Pictures paired with source code:
^^^^^^^^^^^^^^^^

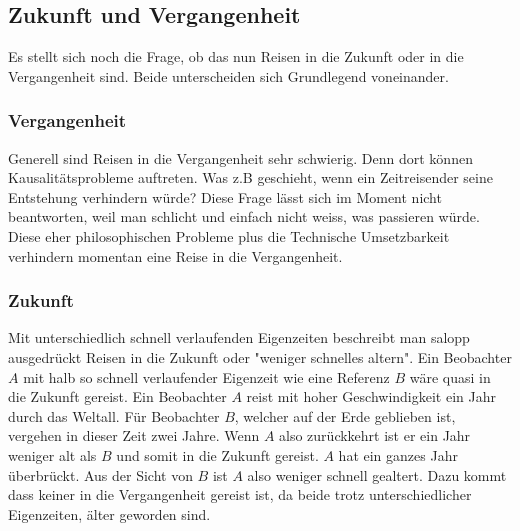 \begin{refsection}
\subsection{Zukunft und Vergangenheit}

Es stellt sich noch die Frage, ob das nun Reisen in die Zukunft oder in die Vergangenheit sind. Beide unterscheiden sich Grundlegend voneinander.

\subsubsection{Vergangenheit}

Generell sind Reisen in die Vergangenheit sehr schwierig. Denn dort können Kausalitätsprobleme auftreten. Was z.B geschieht, wenn ein Zeitreisender seine Entstehung verhindern würde? Diese Frage lässt sich im Moment nicht beantworten, weil man schlicht und einfach nicht weiss, was passieren würde. Diese eher philosophischen Probleme plus die Technische Umsetzbarkeit verhindern momentan eine Reise in die Vergangenheit.

\subsubsection{Zukunft}

Mit unterschiedlich schnell verlaufenden Eigenzeiten beschreibt man salopp ausgedrückt Reisen in die Zukunft oder "weniger schnelles altern". Ein Beobachter $A$ mit halb so schnell verlaufender Eigenzeit wie eine Referenz $B$ wäre quasi in die Zukunft gereist.
Ein Beobachter $A$ reist mit hoher Geschwindigkeit ein Jahr durch das Weltall. Für Beobachter $B$, welcher auf der Erde geblieben ist, vergehen in dieser Zeit zwei Jahre. Wenn $A$ also zurückkehrt ist er ein Jahr weniger alt als $B$ und somit in die Zukunft gereist. $A$ hat ein ganzes Jahr überbrückt. Aus der Sicht von $B$ ist $A$ also weniger schnell gealtert. Dazu kommt dass keiner in die Vergangenheit gereist ist, da beide trotz unterschiedlicher Eigenzeiten, älter geworden sind.



\end{refsection}
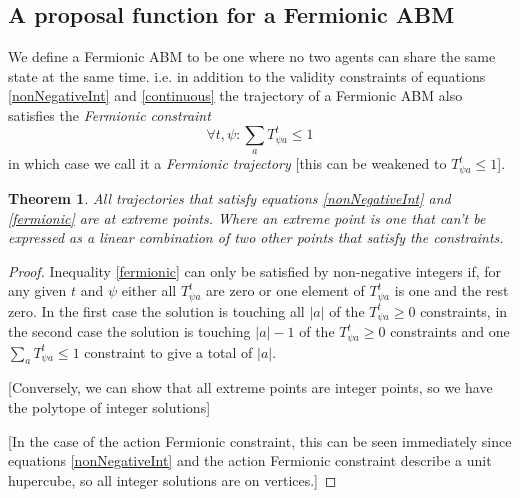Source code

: \documentclass{article}
\newtheorem{theorem}{Theorem}
\begin{document}
\subsection{A proposal function for a Fermionic ABM}

We define a Fermionic ABM to be one where no two agents can share the same state at the same time. i.e. in addition to the validity constraints of equations \ref{nonNegativeInt} and \ref{continuous} the trajectory of a Fermionic ABM also satisfies the \textit{Fermionic constraint}
\begin{equation}
\forall t,\psi: \sum_a T^t_{\psi a} \le 1
\label{fermionic}
\end{equation}
in which case we call it a \textit{Fermionic trajectory} [this can be weakened to $T^t_{\psi a} \le 1$].

\begin{theorem}
All trajectories that satisfy equations \ref{nonNegativeInt} and \ref{fermionic} are at extreme points. Where an extreme point is one that can't be expressed as a linear combination of two other points that satisfy the constraints.
\end{theorem}
\begin{proof}

Inequality \ref{fermionic} can only be satisfied by non-negative integers if, for any given $t$ and $\psi$ either all $T^t_{\psi a}$ are zero or one element of $T^t_{\psi a}$ is one and the rest zero. In the first case the solution is touching all $|a|$ of the $T^t_{\psi a} \ge 0$ constraints, in the second case the solution is touching $|a|-1$ of the $T^t_{\psi a} \ge 0$ constraints and one $\sum_a T^t_{\psi a} \le 1$ constraint to give a total of $|a|$.

[Conversely, we can show that all extreme points are integer points, so we have the polytope of integer solutions]

[In the case of the action Fermionic constraint, this can be seen immediately since equations \ref{nonNegativeInt} and the action Fermionic constraint describe a unit hupercube, so all integer solutions are on vertices.]

\end{proof}

\end{document}
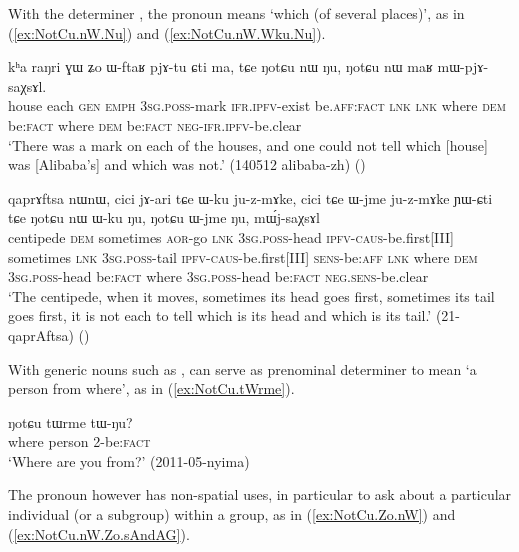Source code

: With the determiner , the pronoun  means `which (of several places)', as in (\ref{ex:NotCu.nW.Nu}) and (\ref{ex:NotCu.nW.Wku.Nu}).

\begin{exe}
\ex \label{ex:NotCu.nW.Nu}
\gll kʰa raŋri ɣɯ ʑo ɯ-ftaʁ pjɤ-tu ɕti ma, tɕe ŋotɕu nɯ ŋu, ŋotɕu nɯ maʁ mɯ-pjɤ-saχsɤl. \\
house each \textsc{gen} \textsc{emph} \textsc{3sg}.\textsc{poss}-mark \textsc{ifr}.\textsc{ipfv}-exist be.\textsc{aff}:\textsc{fact} \textsc{lnk} \textsc{lnk} where \textsc{dem} be:\textsc{fact}  where \textsc{dem} be:\textsc{fact} \textsc{neg}-\textsc{ifr}.\textsc{ipfv}-be.clear \\
\glt `There was a mark on each of the houses, and one could not tell which [house] was [Alibaba's] and which was not.' (140512 alibaba-zh) ()
\end{exe} 

\begin{exe}
\ex \label{ex:NotCu.nW.Wku.Nu}
\gll qaprɤftsa nɯnɯ, cici jɤ-ari tɕe ɯ-ku ju-z-mɤke, cici tɕe ɯ-jme ju-z-mɤke ɲɯ-ɕti tɕe ŋotɕu nɯ ɯ-ku ŋu, ŋotɕu ɯ-jme ŋu, mɯ́j-saχsɤl \\
centipede \textsc{dem} sometimes \textsc{aor}-go \textsc{lnk} \textsc{3sg}.\textsc{poss}-head \textsc{ipfv}-\textsc{caus}-be.first[III] sometimes \textsc{lnk} \textsc{3sg}.\textsc{poss}-tail \textsc{ipfv}-\textsc{caus}-be.first[III] \textsc{sens}-be:\textsc{aff} \textsc{lnk} where \textsc{dem} \textsc{3sg}.\textsc{poss}-head be:\textsc{fact} where \textsc{3sg}.\textsc{poss}-head be:\textsc{fact} \textsc{neg}.\textsc{sens}-be.clear \\
\glt `The centipede, when it moves, sometimes its head goes first, sometimes its tail goes first, it is not each to tell which is its head and which is its tail.' (21-qaprAftsa)
()
\end{exe} 


With generic nouns such as ,  can serve as prenominal determiner to mean `a person from where', as in (\ref{ex:NotCu.tWrme}).

\begin{exe}
\ex \label{ex:NotCu.tWrme}
\gll ŋotɕu tɯrme tɯ-ŋu? \\
where person 2-be:\textsc{fact} \\
\glt `Where are you from?' (2011-05-nyima)
\end{exe} 

The pronoun  however has non-spatial uses, in particular to ask about a particular individual (or a subgroup) within a group, as in (\ref{ex:NotCu.Zo.nW}) and (\ref{ex:NotCu.nW.Zo.sAndAG}).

^^^^^^^^^^^^^^^^

▸ **Directions**
Please report how many lines in the records above contain the word "solutions", and give nothing but the number.

▸ **Result**
2